Bob Lulham
- Lulham in 1947

Personal information
- Full name: Robert John Lulham
- Born: 2 November 1926 Newcastle, New South Wales, Australia
- Died: 24 December 1986 (aged 60) Tenterfield, New South Wales, Australia

Playing information
- Position: Wing, Centre
Club
| Years | Team | Pld | T | G | FG | P |
| 1947–53 | Balmain | 85 | 85 | 45 | 0 | 345 |
Representative
| Years | Team | Pld | T | G | FG | P |
| 1947–49 | New South Wales | 9 | 8 | 0 | 0 | 24 |
| 1948–49 | Australia | 3 | 1 | 0 | 0 | 3 |
| 1947–49 | NSW City | 11 | 11 | 0 | 0 | 33 |
- Source:

= Bob Lulham =

Australian rugby league footballer (1926–1986)
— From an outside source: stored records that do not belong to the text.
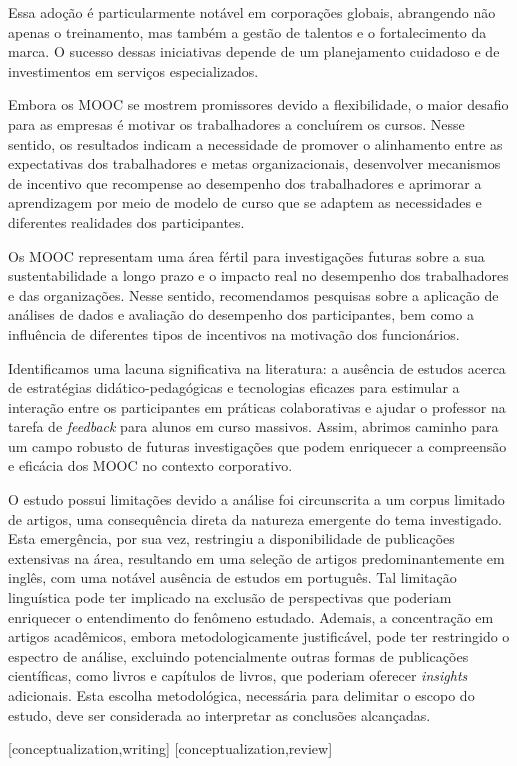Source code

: \documentclass[portuguese]{textolivre}
\begin{document}
Essa adoção é particularmente notável em corporações globais, abrangendo não apenas o treinamento, mas também a gestão de talentos e o fortalecimento da marca. O sucesso dessas iniciativas depende de um planejamento cuidadoso e de investimentos em serviços especializados.

Embora os MOOC se mostrem promissores devido a flexibilidade, o maior desafio para as empresas é motivar os trabalhadores a concluírem os cursos. Nesse sentido, os resultados indicam a necessidade de promover o alinhamento entre as expectativas dos trabalhadores e metas organizacionais, desenvolver mecanismos de incentivo que recompense ao desempenho dos trabalhadores e aprimorar a aprendizagem por meio de modelo de curso que se adaptem as necessidades e diferentes realidades dos participantes. 

Os MOOC representam uma área fértil para investigações futuras sobre a sua sustentabilidade a longo prazo e o impacto real no desempenho dos trabalhadores e das organizações. Nesse sentido, recomendamos pesquisas sobre a aplicação de análises de dados e avaliação do desempenho dos participantes, bem como a influência de diferentes tipos de incentivos na motivação dos funcionários.

Identificamos uma lacuna significativa na literatura: a ausência de estudos acerca de estratégias didático-pedagógicas e tecnologias eficazes para estimular a interação entre os participantes em práticas colaborativas e ajudar o professor na tarefa de \textit{feedback} para alunos em curso massivos. Assim, abrimos caminho para um campo robusto de futuras investigações que podem enriquecer a compreensão e eficácia dos MOOC no contexto corporativo.

O estudo possui limitações devido a análise foi circunscrita a um corpus limitado de artigos, uma consequência direta da natureza emergente do tema investigado. Esta emergência, por sua vez, restringiu a disponibilidade de publicações extensivas na área, resultando em uma seleção de artigos predominantemente em inglês, com uma notável ausência de estudos em português. Tal limitação linguística pode ter implicado na exclusão de perspectivas que poderiam enriquecer o entendimento do fenômeno estudado. Ademais, a concentração em artigos acadêmicos, embora metodologicamente justificável, pode ter restringido o espectro de análise, excluindo potencialmente outras formas de publicações científicas, como livros e capítulos de livros, que poderiam oferecer \textit{insights} adicionais. Esta escolha metodológica, necessária para delimitar o escopo do estudo, deve ser considerada ao interpretar as conclusões alcançadas.



\printbibliography\label{sec-bib}
\begin{contributors}
[conceptualization,writing]
[conceptualization,review]
\end{contributors}
\end{document}
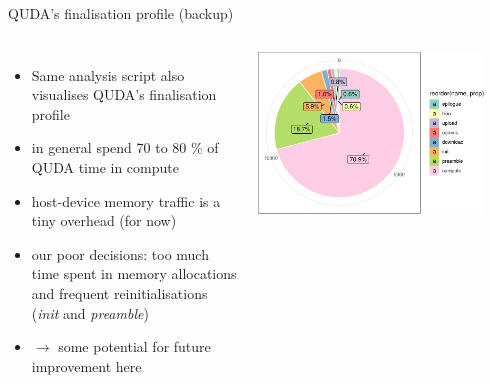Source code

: \documentclass[xcolor={dvipsnames,table}]{beamer}
\begin{document}
\begin{frame}{QUDA's finalisation profile (backup)}
  \begin{columns}
      \begin{itemize}
        \item Same analysis script also visualises QUDA's finalisation profile 
        \vspace{0.2cm}
        \item in general spend 70 to 80 \% of QUDA time in compute
        \vspace{0.2cm}
        \item host-device memory traffic is a tiny overhead (for now)
        \vspace{0.2cm}
        \item our poor decisions: too much time spent in memory allocations and frequent reinitialisations (\textit{init} and \textit{preamble})
        \vspace{0.2cm}
        \item $\rightarrow$ some potential for future improvement here
      \end{itemize}
      \vspace{0.1cm}
      \centering
      \includegraphics[width=0.89\textwidth]{quda_profile}
  \end{columns}
\end{frame}

\backupend
\end{document}
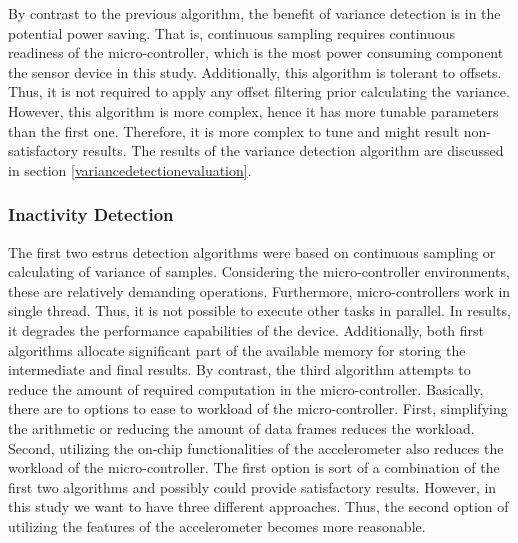 \documentclass[english,12pt,a4paper,pdftex,elec,utf8]{aaltothesis}
\begin{document}
By contrast to the previous algorithm, the benefit of variance detection is in the potential power saving. That is, continuous sampling requires continuous readiness of the micro-controller, which is the most power consuming component the sensor device in this study. Additionally, this algorithm is tolerant to offsets. Thus, it is not required to apply any offset filtering prior calculating the variance. However, this algorithm is more complex, hence it has more tunable parameters than the first one. Therefore, it is more complex to tune and might result non-satisfactory results. The results of the variance detection algorithm are discussed in section \ref{variancedetectionevaluation}. 

\subsubsection{Inactivity Detection} \label{inactivitydetectionsection}


The first two estrus detection algorithms were based on continuous sampling or calculating of variance of samples. Considering the micro-controller environments, these are relatively demanding operations. Furthermore, micro-controllers work in single thread. Thus, it is not possible to execute other tasks in parallel. In results, it degrades the performance capabilities of the device. Additionally, both first algorithms allocate significant part of the available memory for storing the intermediate and final results. By contrast, the third algorithm attempts to reduce the amount of required computation in the micro-controller. Basically, there are to options to ease to workload of the micro-controller. First, simplifying the arithmetic or reducing the amount of data frames reduces the workload. Second, utilizing the on-chip functionalities of the accelerometer also reduces the workload of the micro-controller. The first option is sort of a combination of the first two algorithms and possibly could provide satisfactory results. However, in this study we want to have three different approaches. Thus, the second option of utilizing the features of the accelerometer becomes more reasonable.
\end{document}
Robert John Lulham (2 November 1926 – 24 December 1986) was an Australian rugby league footballer who played in the 1940s and 1950s. An Australia international and New South Wales state representative three-quarter back, he played in Sydney for the Balmain club, with whom he won the 1947 NSWRFL Premiership.

== Rugby career ==

A quick-paced , Lulham came to Sydney from Newcastle and in his first season in the NSWRFL premiership represented New South Wales in all matches. In the 1947 NSWRFL season he was also the League's top try-scorer, breaking the record for most tries in a debut season with 28 and most tries in a season for Balmain Tigers in the club's history. At the end of the season he played in Balmain's grand final win. At the end of the following season he was selected for the 1948–49 Kangaroo tour of Great Britain and France, making his debut in the Third Test against Great Britain before going on to play two Tests against France. He continued playing for Balmain, also captaining the club.

== Poisoning ==
In July 1953, Lulham was in the headlines after his mother-in-law, Veronica Mabel Monty, 45, was charged with attempted murder, after giving him Thall-rat, a rat poison containing thallium. It soon hit the media, as it was one of 46 similar cases of thallium poisoning in Australia, the "thallium craze", leading to 10 deaths in the early 1950s. Monty was charged and arrested in August. Monty was also poisoned with thallium while on bail, but recovered as the dose was low.

The sensational hearing in Sydney revealed that Monty had moved in with her daughter, Judy, and son-in-law in June 1952 following an operation and separation from her husband. The Lulhams had been married only six months when her mother had moved in. Lulham and Monty then had an "intimate relationship" three times. Once, on 26 June 1953, after Judy had gone to bed early while listening to the Ashes test from Lords, once while Judy was at church, and again when he had come home from work early. Monty testified she made a poisoned Milo for herself on 2 July as she was contemplating suicide, but the Lulhams asked for drinks too and she mixed up the cups. In September 1953, she was ordered to stand trial. Monty was found not guilty in December.

== Personal life ==
Lulham was born on Tuesday 2 November 1926, into a family of three boys. His father was a veteran of the Gallipoli Campaign.

Judy Lulham divorced Bob Lulham in early 1955 as a result of the revelations about his affair with her mother. Her father also divorced her mother at the same time. Due to the widespread publication of details of the cases, Monty suicided by gunshot soon afterwards. After his poisoning and divorce, Lulham never played first grade football again.

Lulham remarried and had two children, Kerry and Wayne. He died of a heart attack at his home in Tenterfield, New South Wales on Christmas Eve, 1986, at the age of 60. He was buried at the Tenterfield Cemetery.